#### SOURCE DATA

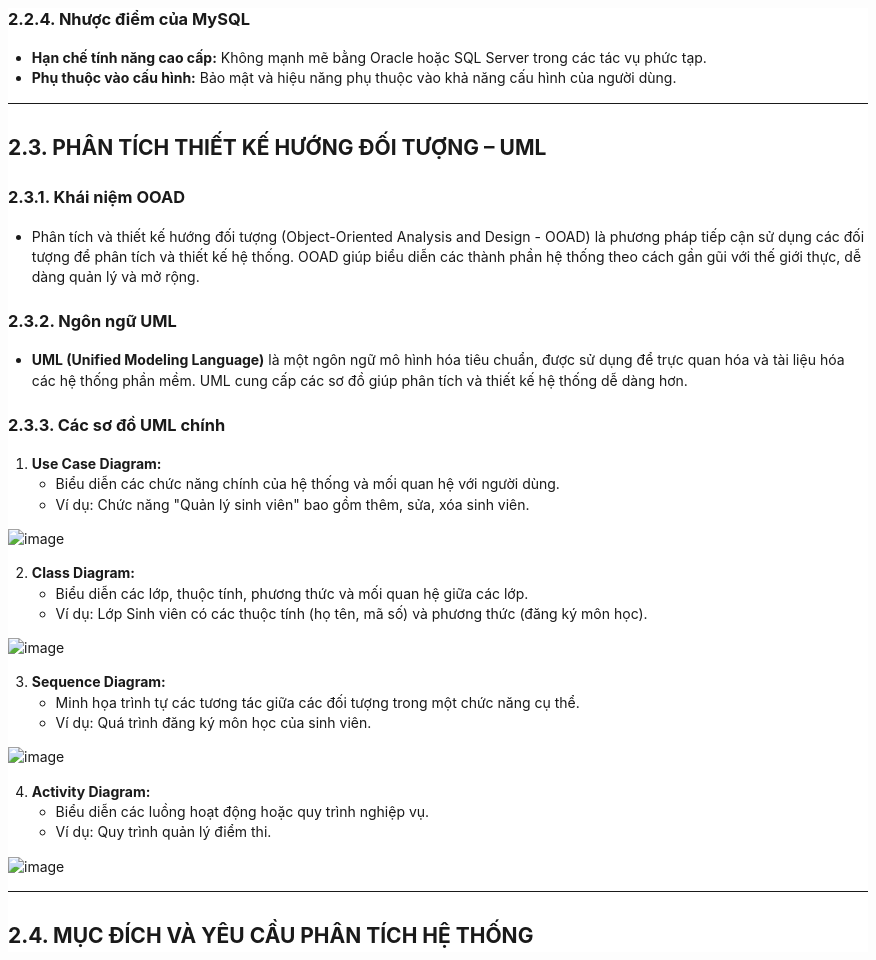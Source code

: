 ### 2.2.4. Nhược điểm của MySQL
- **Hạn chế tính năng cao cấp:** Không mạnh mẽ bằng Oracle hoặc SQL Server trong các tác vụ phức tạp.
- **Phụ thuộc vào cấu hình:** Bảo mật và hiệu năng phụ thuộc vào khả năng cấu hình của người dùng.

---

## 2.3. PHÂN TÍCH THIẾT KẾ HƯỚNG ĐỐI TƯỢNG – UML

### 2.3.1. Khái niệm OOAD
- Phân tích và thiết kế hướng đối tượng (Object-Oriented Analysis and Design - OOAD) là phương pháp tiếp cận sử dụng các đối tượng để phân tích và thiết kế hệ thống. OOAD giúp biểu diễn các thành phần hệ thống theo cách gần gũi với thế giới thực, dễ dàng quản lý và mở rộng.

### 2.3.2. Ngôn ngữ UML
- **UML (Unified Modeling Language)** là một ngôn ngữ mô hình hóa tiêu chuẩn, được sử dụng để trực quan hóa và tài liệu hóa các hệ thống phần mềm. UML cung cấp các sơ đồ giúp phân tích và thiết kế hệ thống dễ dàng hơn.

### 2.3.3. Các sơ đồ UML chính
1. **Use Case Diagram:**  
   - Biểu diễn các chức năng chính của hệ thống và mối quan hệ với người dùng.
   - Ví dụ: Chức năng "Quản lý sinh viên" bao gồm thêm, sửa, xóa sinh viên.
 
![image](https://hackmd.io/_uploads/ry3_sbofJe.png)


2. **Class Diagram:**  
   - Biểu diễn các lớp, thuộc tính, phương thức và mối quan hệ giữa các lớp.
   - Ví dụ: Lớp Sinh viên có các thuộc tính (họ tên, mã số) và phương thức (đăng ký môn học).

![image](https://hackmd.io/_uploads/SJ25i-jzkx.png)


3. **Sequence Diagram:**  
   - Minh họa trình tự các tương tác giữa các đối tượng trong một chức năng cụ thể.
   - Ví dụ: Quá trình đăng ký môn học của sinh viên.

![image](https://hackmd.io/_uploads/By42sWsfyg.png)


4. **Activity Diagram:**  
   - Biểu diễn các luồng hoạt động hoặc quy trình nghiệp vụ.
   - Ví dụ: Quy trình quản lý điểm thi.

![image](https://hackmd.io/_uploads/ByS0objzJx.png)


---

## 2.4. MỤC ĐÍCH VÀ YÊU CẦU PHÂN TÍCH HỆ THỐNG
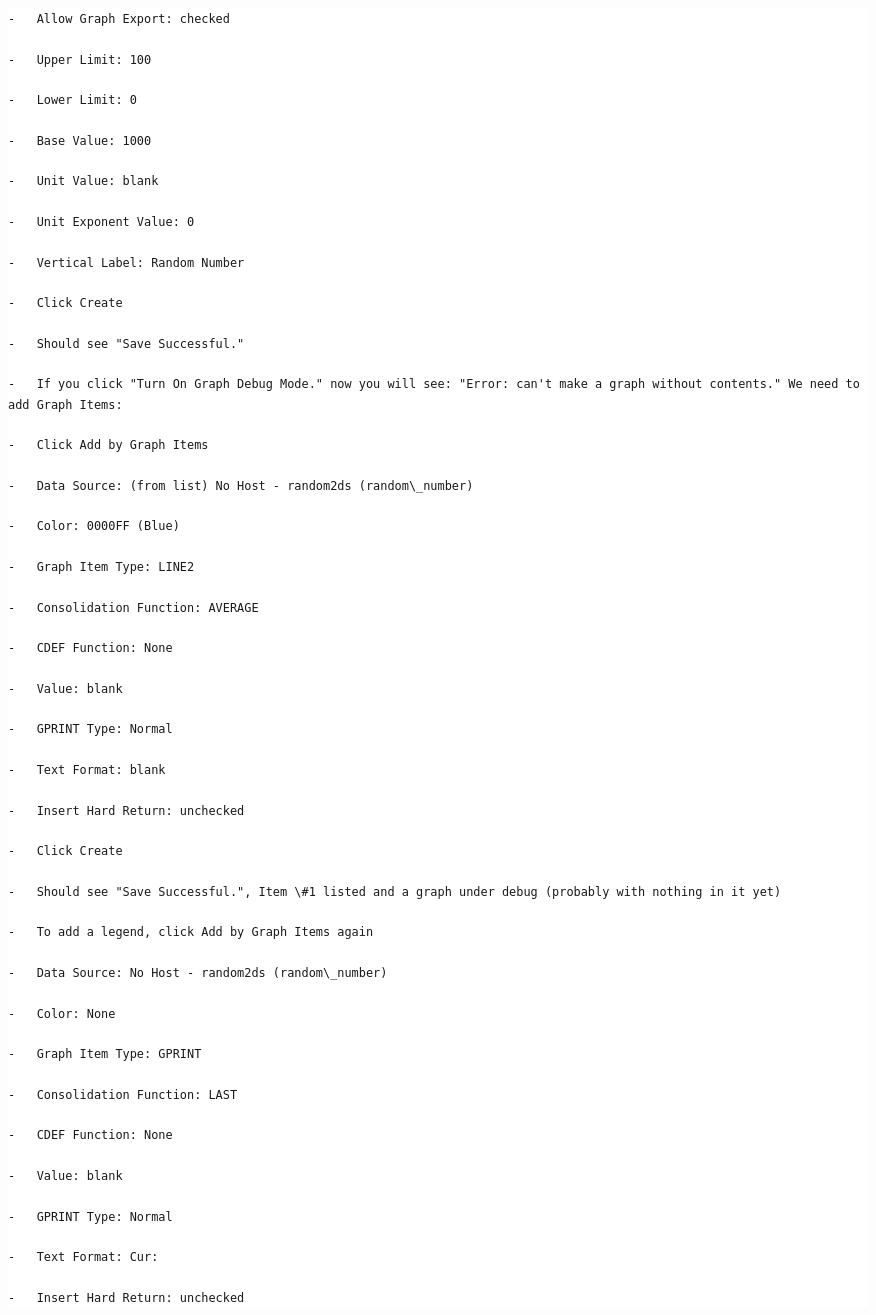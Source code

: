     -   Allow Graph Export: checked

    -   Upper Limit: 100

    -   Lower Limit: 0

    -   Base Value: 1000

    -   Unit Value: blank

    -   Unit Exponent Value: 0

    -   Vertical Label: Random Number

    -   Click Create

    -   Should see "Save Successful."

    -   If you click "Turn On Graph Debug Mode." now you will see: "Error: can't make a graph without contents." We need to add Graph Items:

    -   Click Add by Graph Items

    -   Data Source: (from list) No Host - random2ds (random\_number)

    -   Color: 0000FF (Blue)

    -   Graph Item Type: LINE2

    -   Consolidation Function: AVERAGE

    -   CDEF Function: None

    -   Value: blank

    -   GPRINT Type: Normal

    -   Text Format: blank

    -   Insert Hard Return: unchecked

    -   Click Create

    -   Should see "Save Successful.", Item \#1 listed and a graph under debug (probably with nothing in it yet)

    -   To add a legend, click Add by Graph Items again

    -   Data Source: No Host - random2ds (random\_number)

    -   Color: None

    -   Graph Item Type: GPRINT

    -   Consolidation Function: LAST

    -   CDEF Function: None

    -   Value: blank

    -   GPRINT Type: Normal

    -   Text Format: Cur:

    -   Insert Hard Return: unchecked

########

→ WHAT TO WORK ON: The lines you need are those with the word "hackmd"; list them from the entries.

→ YOUR RESPONSE:
![image](https://hackmd.io/_uploads/ry3_sbofJe.png)
![image](https://hackmd.io/_uploads/SJ25i-jzkx.png)
![image](https://hackmd.io/_uploads/By42sWsfyg.png)
![image](https://hackmd.io/_uploads/ByS0objzJx.png)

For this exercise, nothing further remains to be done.